>>

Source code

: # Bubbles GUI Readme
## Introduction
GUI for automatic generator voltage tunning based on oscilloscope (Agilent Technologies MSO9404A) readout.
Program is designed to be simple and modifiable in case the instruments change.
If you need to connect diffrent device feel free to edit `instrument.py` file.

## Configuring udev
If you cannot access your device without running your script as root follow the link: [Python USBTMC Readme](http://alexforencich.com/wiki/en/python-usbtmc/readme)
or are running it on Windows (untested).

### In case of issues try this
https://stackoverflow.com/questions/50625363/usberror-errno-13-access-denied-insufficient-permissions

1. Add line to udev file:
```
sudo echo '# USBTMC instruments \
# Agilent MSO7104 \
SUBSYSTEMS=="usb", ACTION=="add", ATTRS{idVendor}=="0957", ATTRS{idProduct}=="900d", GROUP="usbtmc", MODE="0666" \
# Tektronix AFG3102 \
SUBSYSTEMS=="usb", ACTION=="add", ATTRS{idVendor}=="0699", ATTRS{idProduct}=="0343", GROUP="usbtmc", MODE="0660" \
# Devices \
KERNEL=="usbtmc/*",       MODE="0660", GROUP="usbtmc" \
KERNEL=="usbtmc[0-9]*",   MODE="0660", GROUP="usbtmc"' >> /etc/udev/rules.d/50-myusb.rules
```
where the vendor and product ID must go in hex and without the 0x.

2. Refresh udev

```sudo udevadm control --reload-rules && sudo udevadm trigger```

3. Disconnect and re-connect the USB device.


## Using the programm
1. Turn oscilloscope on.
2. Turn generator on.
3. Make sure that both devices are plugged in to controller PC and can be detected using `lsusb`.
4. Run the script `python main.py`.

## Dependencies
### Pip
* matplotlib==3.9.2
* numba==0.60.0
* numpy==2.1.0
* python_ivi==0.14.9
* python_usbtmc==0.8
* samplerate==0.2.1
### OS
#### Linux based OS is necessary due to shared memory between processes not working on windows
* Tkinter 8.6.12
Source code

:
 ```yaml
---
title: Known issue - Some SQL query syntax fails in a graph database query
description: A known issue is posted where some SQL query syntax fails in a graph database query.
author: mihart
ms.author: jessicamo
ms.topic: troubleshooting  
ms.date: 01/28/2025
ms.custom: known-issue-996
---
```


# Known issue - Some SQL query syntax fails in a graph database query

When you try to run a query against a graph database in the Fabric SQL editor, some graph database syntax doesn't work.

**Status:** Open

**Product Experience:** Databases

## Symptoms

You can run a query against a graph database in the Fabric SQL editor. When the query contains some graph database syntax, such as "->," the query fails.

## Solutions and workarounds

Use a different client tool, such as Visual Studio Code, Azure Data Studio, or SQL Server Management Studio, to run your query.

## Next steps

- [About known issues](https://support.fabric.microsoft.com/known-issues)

<<
>>

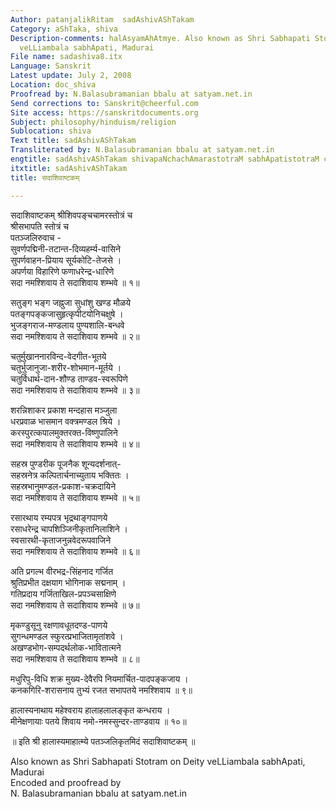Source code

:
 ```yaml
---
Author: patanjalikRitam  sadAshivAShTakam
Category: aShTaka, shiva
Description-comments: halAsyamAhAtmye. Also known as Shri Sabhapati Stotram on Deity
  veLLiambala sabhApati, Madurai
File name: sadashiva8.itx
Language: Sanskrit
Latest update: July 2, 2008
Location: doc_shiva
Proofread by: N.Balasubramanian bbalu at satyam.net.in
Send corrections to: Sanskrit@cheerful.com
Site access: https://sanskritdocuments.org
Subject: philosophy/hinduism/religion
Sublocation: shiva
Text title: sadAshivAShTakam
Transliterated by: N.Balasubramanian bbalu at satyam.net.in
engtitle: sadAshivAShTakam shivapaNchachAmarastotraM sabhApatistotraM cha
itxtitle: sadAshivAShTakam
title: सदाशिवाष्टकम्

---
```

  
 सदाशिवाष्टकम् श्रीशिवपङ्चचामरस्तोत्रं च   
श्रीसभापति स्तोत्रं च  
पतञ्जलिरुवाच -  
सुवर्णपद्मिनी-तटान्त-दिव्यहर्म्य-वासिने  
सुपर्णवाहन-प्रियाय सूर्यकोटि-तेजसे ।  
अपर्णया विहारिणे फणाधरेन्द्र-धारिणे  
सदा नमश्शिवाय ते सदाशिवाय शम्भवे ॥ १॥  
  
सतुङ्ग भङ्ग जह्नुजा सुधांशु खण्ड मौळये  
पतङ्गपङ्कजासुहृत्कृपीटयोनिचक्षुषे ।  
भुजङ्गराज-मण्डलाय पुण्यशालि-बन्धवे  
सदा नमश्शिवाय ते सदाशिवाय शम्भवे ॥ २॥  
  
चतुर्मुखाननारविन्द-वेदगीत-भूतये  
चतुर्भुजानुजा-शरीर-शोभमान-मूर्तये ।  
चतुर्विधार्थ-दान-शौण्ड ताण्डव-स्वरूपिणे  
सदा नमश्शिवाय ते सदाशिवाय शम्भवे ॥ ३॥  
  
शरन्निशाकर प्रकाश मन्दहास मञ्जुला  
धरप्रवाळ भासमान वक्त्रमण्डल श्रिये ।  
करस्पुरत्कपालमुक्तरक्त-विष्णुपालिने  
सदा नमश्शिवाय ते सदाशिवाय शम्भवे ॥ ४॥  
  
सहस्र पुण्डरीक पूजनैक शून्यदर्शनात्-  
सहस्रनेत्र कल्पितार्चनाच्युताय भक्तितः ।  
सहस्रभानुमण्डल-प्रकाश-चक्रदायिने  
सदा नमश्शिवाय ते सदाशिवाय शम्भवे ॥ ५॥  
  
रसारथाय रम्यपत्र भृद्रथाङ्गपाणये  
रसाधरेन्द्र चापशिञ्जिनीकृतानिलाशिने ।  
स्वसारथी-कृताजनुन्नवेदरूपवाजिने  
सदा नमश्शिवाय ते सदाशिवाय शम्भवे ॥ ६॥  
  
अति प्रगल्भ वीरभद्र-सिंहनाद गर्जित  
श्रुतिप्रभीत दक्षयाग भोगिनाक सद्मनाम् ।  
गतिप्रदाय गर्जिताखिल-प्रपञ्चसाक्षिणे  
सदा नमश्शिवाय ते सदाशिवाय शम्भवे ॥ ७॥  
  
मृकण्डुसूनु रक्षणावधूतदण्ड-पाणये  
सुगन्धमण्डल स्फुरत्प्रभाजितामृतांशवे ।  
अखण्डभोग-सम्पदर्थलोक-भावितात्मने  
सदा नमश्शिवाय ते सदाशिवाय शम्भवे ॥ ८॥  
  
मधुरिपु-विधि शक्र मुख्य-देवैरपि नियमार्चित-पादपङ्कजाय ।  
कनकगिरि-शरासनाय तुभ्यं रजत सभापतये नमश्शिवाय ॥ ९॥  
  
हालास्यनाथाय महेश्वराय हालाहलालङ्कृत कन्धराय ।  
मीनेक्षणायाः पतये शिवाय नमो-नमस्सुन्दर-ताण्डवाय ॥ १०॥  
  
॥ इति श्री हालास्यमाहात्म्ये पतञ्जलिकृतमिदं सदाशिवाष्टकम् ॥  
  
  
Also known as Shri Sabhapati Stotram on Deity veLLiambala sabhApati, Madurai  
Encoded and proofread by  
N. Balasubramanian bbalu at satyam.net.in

<<
>>

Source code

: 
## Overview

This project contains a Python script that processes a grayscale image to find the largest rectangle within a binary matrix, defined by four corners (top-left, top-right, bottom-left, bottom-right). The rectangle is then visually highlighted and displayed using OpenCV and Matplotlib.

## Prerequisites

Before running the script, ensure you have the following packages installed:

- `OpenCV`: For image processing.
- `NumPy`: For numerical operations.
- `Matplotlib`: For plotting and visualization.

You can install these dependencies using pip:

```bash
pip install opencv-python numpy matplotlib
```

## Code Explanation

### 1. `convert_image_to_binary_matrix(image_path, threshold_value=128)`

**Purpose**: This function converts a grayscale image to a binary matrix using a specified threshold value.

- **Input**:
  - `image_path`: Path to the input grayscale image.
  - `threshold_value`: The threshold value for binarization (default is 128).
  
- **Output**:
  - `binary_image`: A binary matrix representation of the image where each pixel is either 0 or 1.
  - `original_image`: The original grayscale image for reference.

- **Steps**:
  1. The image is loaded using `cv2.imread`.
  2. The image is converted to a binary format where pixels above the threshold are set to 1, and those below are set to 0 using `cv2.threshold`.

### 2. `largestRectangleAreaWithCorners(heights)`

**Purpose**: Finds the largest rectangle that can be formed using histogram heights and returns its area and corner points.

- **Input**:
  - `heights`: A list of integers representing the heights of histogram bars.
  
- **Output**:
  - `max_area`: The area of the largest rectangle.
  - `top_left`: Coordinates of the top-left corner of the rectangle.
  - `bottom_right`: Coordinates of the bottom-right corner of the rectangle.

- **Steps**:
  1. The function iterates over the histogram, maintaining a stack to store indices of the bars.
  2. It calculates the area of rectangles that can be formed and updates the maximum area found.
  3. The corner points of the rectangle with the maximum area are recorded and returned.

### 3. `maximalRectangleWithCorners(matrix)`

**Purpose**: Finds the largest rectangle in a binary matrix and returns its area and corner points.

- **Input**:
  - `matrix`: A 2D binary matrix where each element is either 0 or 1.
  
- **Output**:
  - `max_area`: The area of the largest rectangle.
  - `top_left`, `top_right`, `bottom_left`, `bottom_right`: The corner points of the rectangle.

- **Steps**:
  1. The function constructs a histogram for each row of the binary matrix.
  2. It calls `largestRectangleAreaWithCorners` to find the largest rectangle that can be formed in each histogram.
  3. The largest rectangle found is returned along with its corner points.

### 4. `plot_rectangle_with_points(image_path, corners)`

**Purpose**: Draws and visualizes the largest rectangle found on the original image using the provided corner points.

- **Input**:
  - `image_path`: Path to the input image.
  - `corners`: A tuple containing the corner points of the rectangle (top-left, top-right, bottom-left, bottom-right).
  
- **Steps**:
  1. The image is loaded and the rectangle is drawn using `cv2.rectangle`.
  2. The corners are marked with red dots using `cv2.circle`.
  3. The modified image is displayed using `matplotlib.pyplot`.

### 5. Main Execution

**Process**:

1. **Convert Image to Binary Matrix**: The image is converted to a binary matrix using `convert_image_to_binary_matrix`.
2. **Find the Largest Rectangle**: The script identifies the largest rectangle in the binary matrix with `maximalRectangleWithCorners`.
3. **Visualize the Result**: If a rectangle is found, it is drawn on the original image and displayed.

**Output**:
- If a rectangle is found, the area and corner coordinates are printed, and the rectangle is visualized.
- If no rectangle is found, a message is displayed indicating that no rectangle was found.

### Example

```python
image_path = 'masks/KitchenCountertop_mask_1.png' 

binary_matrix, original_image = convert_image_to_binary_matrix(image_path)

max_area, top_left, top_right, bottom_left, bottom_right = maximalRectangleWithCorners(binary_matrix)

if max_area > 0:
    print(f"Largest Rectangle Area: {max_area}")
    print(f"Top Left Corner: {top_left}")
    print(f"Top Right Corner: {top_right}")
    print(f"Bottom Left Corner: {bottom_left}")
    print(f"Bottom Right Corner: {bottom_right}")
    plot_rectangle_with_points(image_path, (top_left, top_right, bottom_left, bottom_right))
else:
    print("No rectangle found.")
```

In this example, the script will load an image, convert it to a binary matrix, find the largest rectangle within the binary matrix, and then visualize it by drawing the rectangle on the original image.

<<

REQUIREMENT>
Take the line above containing "अखण्डभोग-सम्पदर्थलोक-भावितात्मने", the line containing "N. Balasubramanian bbalu at satyam.net.in", and all lines in between, and copy them exactly without anything else.

SOLUTION FOR THIS EXERCISE>
अखण्डभोग-सम्पदर्थलोक-भावितात्मने  
सदा नमश्शिवाय ते सदाशिवाय शम्भवे ॥ ८॥  
  
मधुरिपु-विधि शक्र मुख्य-देवैरपि नियमार्चित-पादपङ्कजाय ।  
कनकगिरि-शरासनाय तुभ्यं रजत सभापतये नमश्शिवाय ॥ ९॥  
  
हालास्यनाथाय महेश्वराय हालाहलालङ्कृत कन्धराय ।  
मीनेक्षणायाः पतये शिवाय नमो-नमस्सुन्दर-ताण्डवाय ॥ १०॥  
  
॥ इति श्री हालास्यमाहात्म्ये पतञ्जलिकृतमिदं सदाशिवाष्टकम् ॥  
  
  
Also known as Shri Sabhapati Stotram on Deity veLLiambala sabhApati, Madurai  
Encoded and proofread by  
N. Balasubramanian bbalu at satyam.net.in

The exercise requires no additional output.